As never before, if you do not wish to provide the con man a feeding tube into your bank account, you must be highly selective about the handling of your financial affairs. All of them. The time is now.
Here are a few suggestions:
1. When ordering over the internet remember that URLs that begin with “http” are not secure sites. The sites that begin with “https” are. First step is to foil hackers as best you can.
2. Verify all email and telephone offers by checking them out directly through a customer service number you locate, yourself, in your phone book, then follow through with a phone call, only one you initiate. If you can’t find a phone number there, call the reference desk of your public library and you will probably have the requested number in minutes.
3. If you suspect an obvious, serious scam–many of which these days read like a legal thriller–don’t hesitate, looking for a cause dujour. Contact the FBI or your State Attorney General’s office. Do it with cat-quick speed. Famed French World War II hero and President, Charles DeGaulle, had a very forgettable message to leave from his death bed. His last words were, “It hurts.” This is the same near-death way you’d feel if, no matter what you’d accomplished in life, a con man cleaned you of your identity.
4. Never reship any product on behalf of a stranger in a foreign country.. If you don’t know the contents, which could be stolen goods, you might be unwittingly participating in a crime. You don’t want to become a self-indulgent, navel-gazing victim.
5. Never respond to email or phone calls asking you to verify anything. These requests are most often placed by the con man under the guise of being a bank, credit card company, retail store, government agency official–any manner of subterfuge. It’s always best to check out the “source” represented, independently of any reference numbers or call-back data provided by the inquirer. You don’t have to be a peripheral visionary to see these scams coming. They’re frontal. They’re clear. Act accordingly.
6. Ignore all “free credit report” offers you receive, either by phone or over the internet. Big majority of these are scams.
Your cooperation would be like singing along at the opera.

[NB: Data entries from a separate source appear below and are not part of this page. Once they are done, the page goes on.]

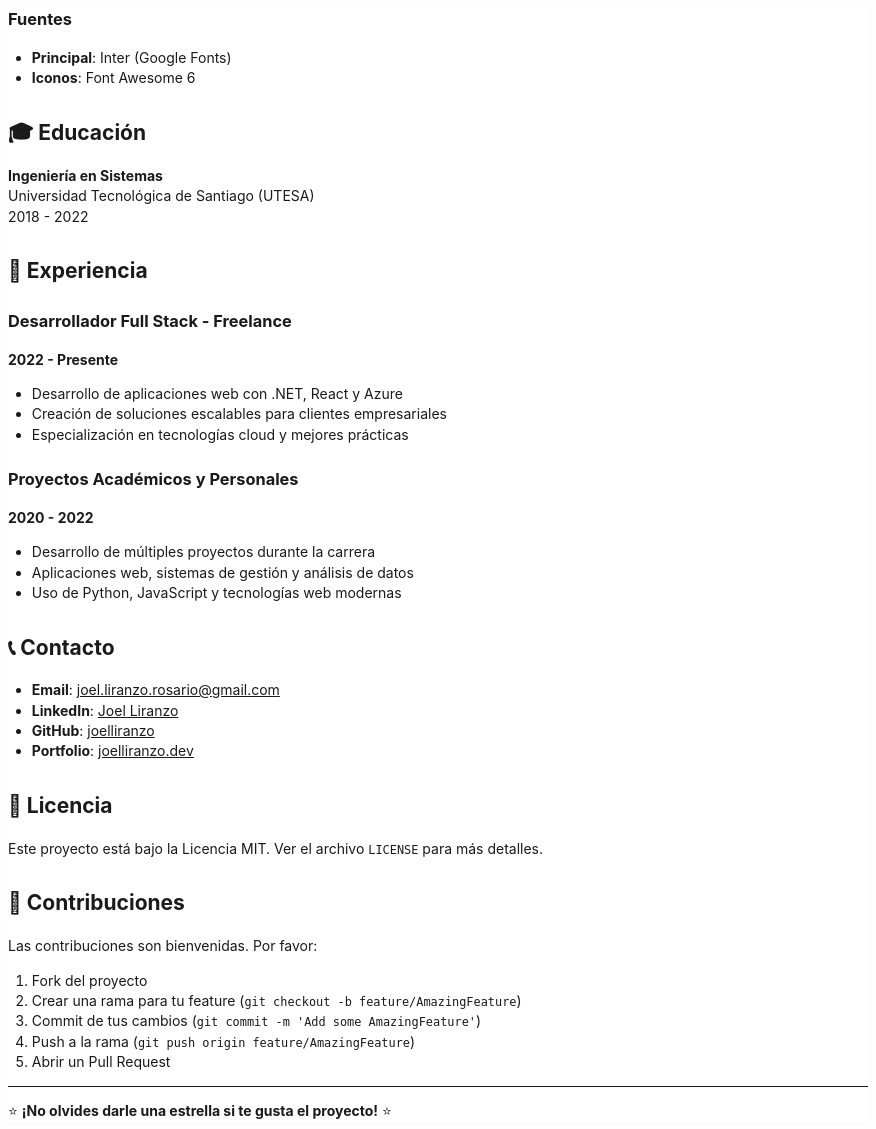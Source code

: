 ### Fuentes
- **Principal**: Inter (Google Fonts)
- **Iconos**: Font Awesome 6

## 🎓 Educación

**Ingeniería en Sistemas**  
Universidad Tecnológica de Santiago (UTESA)  
2018 - 2022

## 💼 Experiencia

### Desarrollador Full Stack - Freelance
**2022 - Presente**
- Desarrollo de aplicaciones web con .NET, React y Azure
- Creación de soluciones escalables para clientes empresariales
- Especialización en tecnologías cloud y mejores prácticas

### Proyectos Académicos y Personales
**2020 - 2022**
- Desarrollo de múltiples proyectos durante la carrera
- Aplicaciones web, sistemas de gestión y análisis de datos
- Uso de Python, JavaScript y tecnologías web modernas

## 📞 Contacto

- **Email**: joel.liranzo.rosario@gmail.com
- **LinkedIn**: [Joel Liranzo](https://linkedin.com/in/joelliranzo)
- **GitHub**: [joelliranzo](https://github.com/joelliranzo)
- **Portfolio**: [joelliranzo.dev](https://joelliranzo.dev)

## 📝 Licencia

Este proyecto está bajo la Licencia MIT. Ver el archivo `LICENSE` para más detalles.

## 🤝 Contribuciones

Las contribuciones son bienvenidas. Por favor:

1. Fork del proyecto
2. Crear una rama para tu feature (`git checkout -b feature/AmazingFeature`)
3. Commit de tus cambios (`git commit -m 'Add some AmazingFeature'`)
4. Push a la rama (`git push origin feature/AmazingFeature`)
5. Abrir un Pull Request

---

⭐ **¡No olvides darle una estrella si te gusta el proyecto!** ⭐
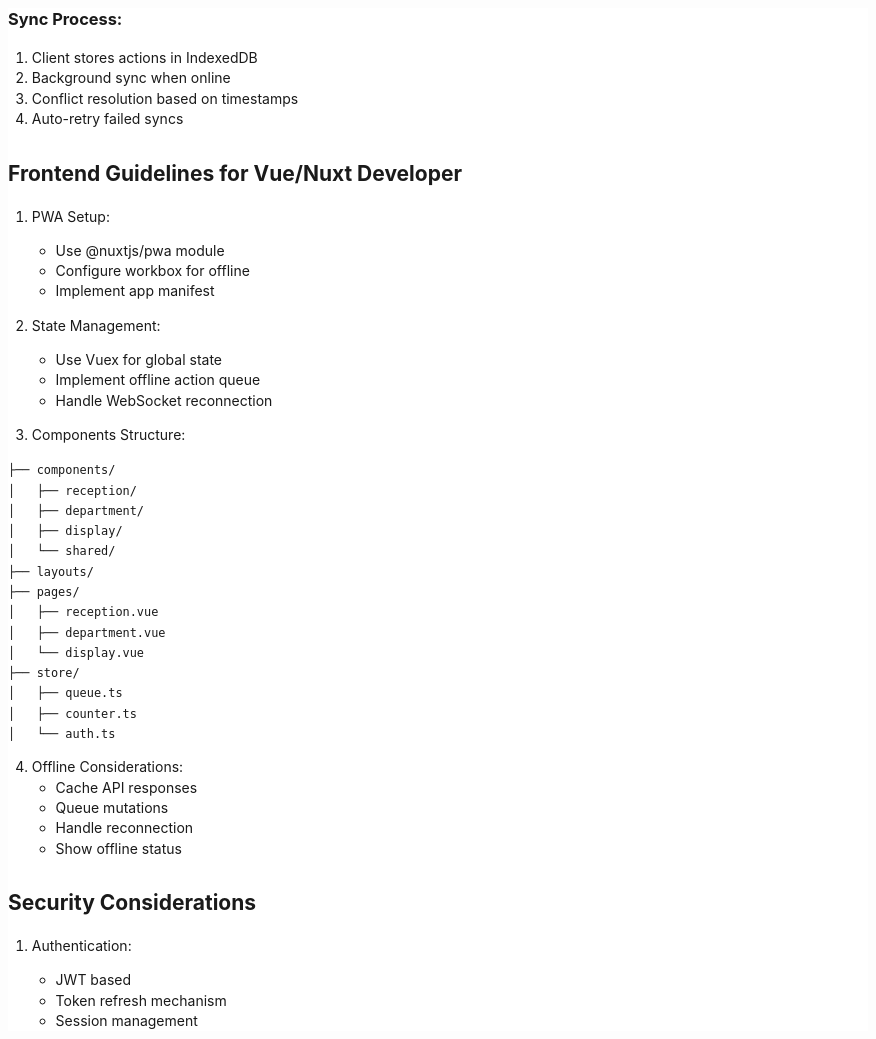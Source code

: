 ### Sync Process:

1. Client stores actions in IndexedDB
2. Background sync when online
3. Conflict resolution based on timestamps
4. Auto-retry failed syncs

## Frontend Guidelines for Vue/Nuxt Developer

1. PWA Setup:

    - Use @nuxtjs/pwa module
    - Configure workbox for offline
    - Implement app manifest

2. State Management:

    - Use Vuex for global state
    - Implement offline action queue
    - Handle WebSocket reconnection

3. Components Structure:

```
├── components/
│   ├── reception/
│   ├── department/
│   ├── display/
│   └── shared/
├── layouts/
├── pages/
│   ├── reception.vue
│   ├── department.vue
│   └── display.vue
├── store/
│   ├── queue.ts
│   ├── counter.ts
│   └── auth.ts
```

4. Offline Considerations:
    - Cache API responses
    - Queue mutations
    - Handle reconnection
    - Show offline status

## Security Considerations

1. Authentication:

    - JWT based
    - Token refresh mechanism
    - Session management
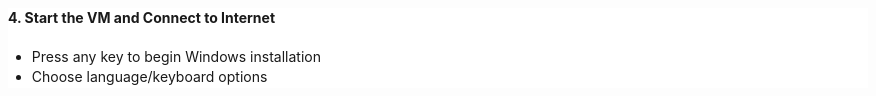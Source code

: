 
#### 4. Start the VM and Connect to Internet

- Press any key to begin Windows installation  
- Choose language/keyboard options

7. “Free” gift offers should be avoided. Unless they are entirely free. If asked to “pay only shipping and handling charges,” look out. This is a big red light.
8. Pyramid schemes and email chain letters. The answer to this should be obvious. Ignore, ignore, ignore. Never respond to these. The con man’s eerie vulgarity, his frothing-at-the-mouth greed, rears its ugly head pronouncedly on this one.
9. Never enter your social security number on a resume, one you are asked to send via email by anyone with whom you are not totally familiar. Some scam-fighters will say, simply enter 000-00-0000, but pause should be exercised before even doing this. If you wish to save yourself from becoming a drooling head-banger, by all means do not let your social security number fall into the hands of a con man.
10. Gift or order confirmations. These, from any vendor you have not contacted. Usually they are “phishing” expeditions, designed only to reel in personal information from you.
These are some of the cautionary high points. Be totally aware that the identity theft threat is now of epidemic proportions. and, sadly, it appears that–like all epidemics–the time-honored “Law of Averages” is about the only governor to dictate the length of time before it gets to you. When it finally hits, the jolt will be like unwittingly sticking your hand into a sealed box of scorpions.